I will focus on these issues next week.

Categories
website

Week2 – Getting better

This week, my main tasks were parsing the .dat files and fixing errors in the original database functions. After closely examining some .dat files, I found their format very similar to JSON, which I am quite familiar with. Thus, I only needed to perform some bracket-matching operations.

However, when I tried to port the PHP code to Python, I encountered numerous errors. The issues were due to Python’s need for additional boundary checks on strings and differences in database operations between Pymysql and PHP. Additionally, the original code contains some unnecessary transaction operations. It should only require cursor.execute() instead of using conn.commit() . After making the necessary fixes, I successfully resolved these issues.

 

Currently, I have replicated most of the main functionalities of the original code. Only a few minor details related to appearance and database exception handling remain, which I plan to address next week.

Categories
website

Week1 – Start

In the first week, my main task was to replace the original PHP server code with Python code. My plan was to use the Flask library to create a web server.
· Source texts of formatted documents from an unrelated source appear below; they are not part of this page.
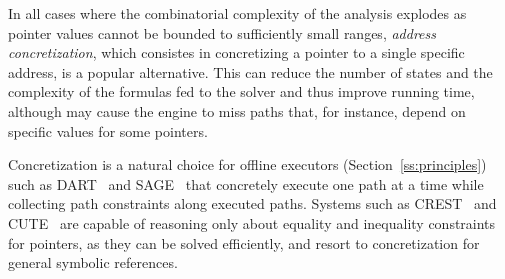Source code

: In all cases where the combinatorial complexity of the analysis explodes as pointer values cannot be bounded to sufficiently small ranges, {\em address concretization}, which consistes in concretizing a pointer to a single specific address, is a popular alternative. This can reduce the number of states and the complexity of the formulas fed to the solver and thus improve running time, although may cause the engine to miss paths that, for instance, depend on specific values for some pointers. 

Concretization is a natural choice for offline executors (Section~\ref{ss:principles}) such as {\sc DART}~\cite{DART-PLDI05} and {\sc SAGE}~\cite{SAGE-NDSS08} that concretely execute one path at a time while collecting path constraints along executed paths. Systems such as {\sc CREST}~\cite{CREST-ASE08} and {\sc CUTE}~\cite{CUTE-FSE13} are capable of reasoning only about equality and inequality constraints for pointers, as they can be solved efficiently, and resort to concretization for general symbolic references.






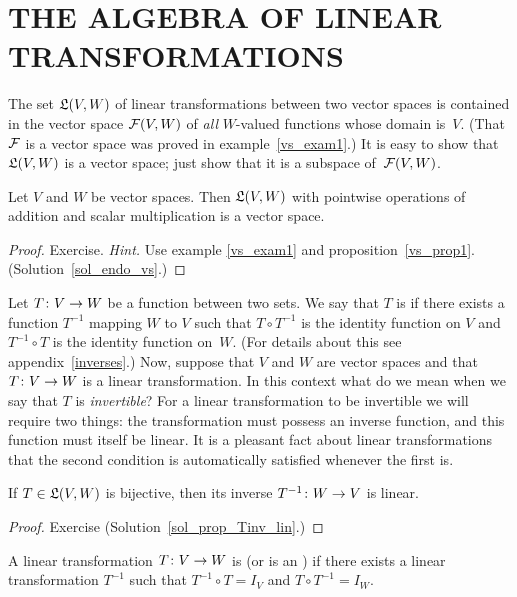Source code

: \section{THE ALGEBRA OF LINEAR TRANSFORMATIONS}  The set $\mathfrak{L}(V,W)$ of linear transformations
between two vector spaces is contained in the vector space $\mathcal{F}(V,W)$ of \emph{all}
$W$-valued functions whose domain is~$V$.  (That $\mathcal{F}$ is a vector space was proved in
example~\ref{vs_exam1}.)  It is easy to show that $\mathfrak{L}(V,W)$ is a vector space; just show
that it is a subspace of~$\mathcal{F}(V,W)$.

\begin{prop}\label{endo_vs}  Let $V$ and $W$ be vector spaces. Then $\mathfrak{L}(V,W)$ with pointwise
operations of addition and scalar multiplication is a vector space.
\end{prop}

\begin{proof} Exercise. \emph{Hint.}  Use example \ref{vs_exam1} and proposition~\ref{vs_prop1}.
(Solution~\ref{sol_endo_vs}.)   \ns
\end{proof}

Let $T \colon V \rightarrow W$ be a function between two sets.  We say that $T$ is
 if there exists a function $T^{-1}$ mapping $W$ to $V$ such that $T \circ
T^{-1}$ is the identity function on $V$ and $T^{-1} \circ T$ is the identity function on~$W$.
(For details about this see appendix~\ref{inverses}.)   Now, suppose that $V$ and $W$ are
vector spaces and that $T \colon V\rightarrow W$ is a linear transformation.  In this context what do
we mean when we say that $T$ is \emph{invertible}?  For a linear transformation to be
invertible we will require two things: the transformation must possess an inverse function,
and this function must itself be linear. It is a pleasant fact about linear transformations
that the second condition is automatically satisfied whenever the first is.

\begin{prop}\label{prop_Tinv_lin} If $T \in \mathfrak{L}(V,W)$ is bijective, then its inverse
$T^{-1} \colon W \rightarrow V$ is linear.
\end{prop}

\begin{proof} Exercise   (Solution~\ref{sol_prop_Tinv_lin}.) \ns    \end{proof}

\begin{defn}
A linear transformation $T \colon V \rightarrow W$ is
 (or is an
) if there exists a linear transformation $T^{-1}$ such that $T^{-1}\circ T =
I_V$ and $T \circ T^{-1} = I_W$.
\end{defn}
During the first week, I primarily focused on rewriting all the functions in the original db_functions.php file. This mainly involved operations related to MySQL and SQL statements, so I used the pymysql library to complete the rewrite. The commit record is here: https://github.com/InariInDream/scummvm-sites/commits/integrity/

 

However, the appearance displayed on the web page cannot be generated as simply as in PHP using statements like echo "<h2><u>Fileset: {$id}</u></h2>";. It needs to be rendered through Flask. Therefore, my focus for the next week will be on the design of the appearance (tables, forms).

As of now, I haven’t encountered any significant technical difficulties. It’s just that there is quite a bit of code that needs to be replaced, so it will take some time.